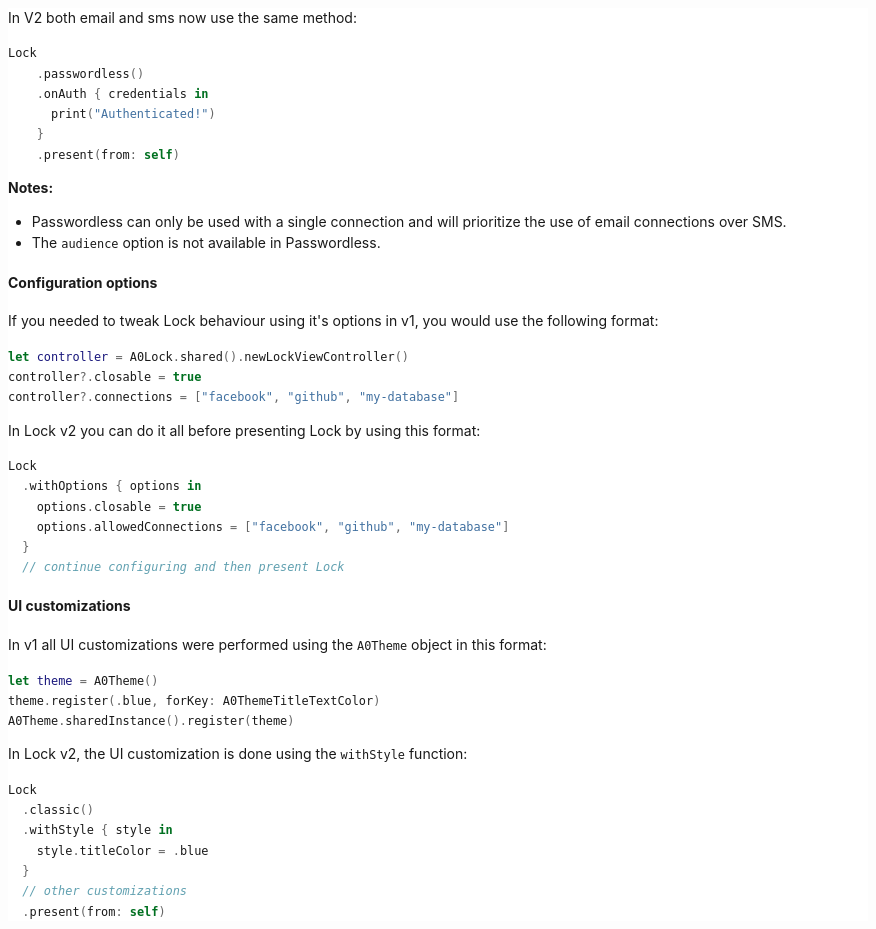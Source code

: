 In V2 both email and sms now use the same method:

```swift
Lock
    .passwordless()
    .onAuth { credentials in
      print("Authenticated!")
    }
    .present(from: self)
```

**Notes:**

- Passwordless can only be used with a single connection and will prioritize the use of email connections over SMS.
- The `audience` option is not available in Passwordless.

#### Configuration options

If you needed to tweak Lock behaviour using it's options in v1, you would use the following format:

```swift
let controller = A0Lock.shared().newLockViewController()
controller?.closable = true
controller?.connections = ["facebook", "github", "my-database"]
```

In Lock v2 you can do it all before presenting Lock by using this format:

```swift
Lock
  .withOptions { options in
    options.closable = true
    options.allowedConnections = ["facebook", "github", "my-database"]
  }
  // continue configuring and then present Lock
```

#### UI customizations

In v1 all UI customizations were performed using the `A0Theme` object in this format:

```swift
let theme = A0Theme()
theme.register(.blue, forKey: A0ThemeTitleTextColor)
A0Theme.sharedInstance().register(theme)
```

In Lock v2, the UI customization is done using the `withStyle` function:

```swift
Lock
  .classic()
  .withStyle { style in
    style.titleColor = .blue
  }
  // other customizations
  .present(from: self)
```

→ **YOUR INSTRUCTIONS**
What is the number of lines in the listing that contain "from"? State it and nothing more.

→ **RESPONSE AREA**
2